Exercise instructions:
Your answer must match the entries below word for word.
# # # #
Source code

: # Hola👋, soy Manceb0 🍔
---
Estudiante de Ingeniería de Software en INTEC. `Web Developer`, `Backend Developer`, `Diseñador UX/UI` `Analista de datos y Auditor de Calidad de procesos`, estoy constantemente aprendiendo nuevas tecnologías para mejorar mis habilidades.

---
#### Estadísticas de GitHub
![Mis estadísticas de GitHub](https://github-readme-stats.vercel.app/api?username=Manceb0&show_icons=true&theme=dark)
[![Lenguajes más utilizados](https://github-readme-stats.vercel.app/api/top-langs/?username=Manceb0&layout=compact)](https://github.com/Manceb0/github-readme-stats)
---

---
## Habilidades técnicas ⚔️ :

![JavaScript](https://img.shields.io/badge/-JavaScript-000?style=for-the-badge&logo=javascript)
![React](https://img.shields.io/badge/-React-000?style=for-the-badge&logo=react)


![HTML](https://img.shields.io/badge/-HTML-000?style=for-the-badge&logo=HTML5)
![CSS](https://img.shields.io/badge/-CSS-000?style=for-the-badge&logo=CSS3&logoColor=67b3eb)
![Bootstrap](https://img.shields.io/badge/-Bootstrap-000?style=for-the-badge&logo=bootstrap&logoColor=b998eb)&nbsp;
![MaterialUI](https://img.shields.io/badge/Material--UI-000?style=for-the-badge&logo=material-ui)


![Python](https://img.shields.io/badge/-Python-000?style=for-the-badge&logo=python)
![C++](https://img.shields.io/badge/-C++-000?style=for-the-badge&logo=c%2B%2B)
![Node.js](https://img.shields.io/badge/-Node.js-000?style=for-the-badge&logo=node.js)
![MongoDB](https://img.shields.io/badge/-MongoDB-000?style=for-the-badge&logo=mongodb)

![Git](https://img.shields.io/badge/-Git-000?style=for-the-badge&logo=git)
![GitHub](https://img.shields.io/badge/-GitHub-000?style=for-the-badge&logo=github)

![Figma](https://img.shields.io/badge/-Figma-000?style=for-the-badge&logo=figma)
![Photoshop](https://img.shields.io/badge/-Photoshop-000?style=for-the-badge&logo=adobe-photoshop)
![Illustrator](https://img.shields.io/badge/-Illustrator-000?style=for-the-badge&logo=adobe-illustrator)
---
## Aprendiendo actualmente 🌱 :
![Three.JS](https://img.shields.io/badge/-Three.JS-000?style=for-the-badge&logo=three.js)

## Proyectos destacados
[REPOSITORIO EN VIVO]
# # # #
Solved problem:
Source code

: # Hola👋, soy Manceb0 🍔
---
Estudiante de Ingeniería de Software en INTEC. `Web Developer`, `Backend Developer`, `Diseñador UX/UI` `Analista de datos y Auditor de Calidad de procesos`, estoy constantemente aprendiendo nuevas tecnologías para mejorar mis habilidades.

---
#### Estadísticas de GitHub
![Mis estadísticas de GitHub](https://github-readme-stats.vercel.app/api?username=Manceb0&show_icons=true&theme=dark)
[![Lenguajes más utilizados](https://github-readme-stats.vercel.app/api/top-langs/?username=Manceb0&layout=compact)](https://github.com/Manceb0/github-readme-stats)
---

---
## Habilidades técnicas ⚔️ :

![JavaScript](https://img.shields.io/badge/-JavaScript-000?style=for-the-badge&logo=javascript)
![React](https://img.shields.io/badge/-React-000?style=for-the-badge&logo=react)


![HTML](https://img.shields.io/badge/-HTML-000?style=for-the-badge&logo=HTML5)
![CSS](https://img.shields.io/badge/-CSS-000?style=for-the-badge&logo=CSS3&logoColor=67b3eb)
![Bootstrap](https://img.shields.io/badge/-Bootstrap-000?style=for-the-badge&logo=bootstrap&logoColor=b998eb)&nbsp;
![MaterialUI](https://img.shields.io/badge/Material--UI-000?style=for-the-badge&logo=material-ui)


![Python](https://img.shields.io/badge/-Python-000?style=for-the-badge&logo=python)
![C++](https://img.shields.io/badge/-C++-000?style=for-the-badge&logo=c%2B%2B)
![Node.js](https://img.shields.io/badge/-Node.js-000?style=for-the-badge&logo=node.js)
![MongoDB](https://img.shields.io/badge/-MongoDB-000?style=for-the-badge&logo=mongodb)

![Git](https://img.shields.io/badge/-Git-000?style=for-the-badge&logo=git)
![GitHub](https://img.shields.io/badge/-GitHub-000?style=for-the-badge&logo=github)

![Figma](https://img.shields.io/badge/-Figma-000?style=for-the-badge&logo=figma)
![Photoshop](https://img.shields.io/badge/-Photoshop-000?style=for-the-badge&logo=adobe-photoshop)
![Illustrator](https://img.shields.io/badge/-Illustrator-000?style=for-the-badge&logo=adobe-illustrator)
---
## Aprendiendo actualmente 🌱 :
![Three.JS](https://img.shields.io/badge/-Three.JS-000?style=for-the-badge&logo=three.js)

## Proyectos destacados
[REPOSITORIO EN VIVO]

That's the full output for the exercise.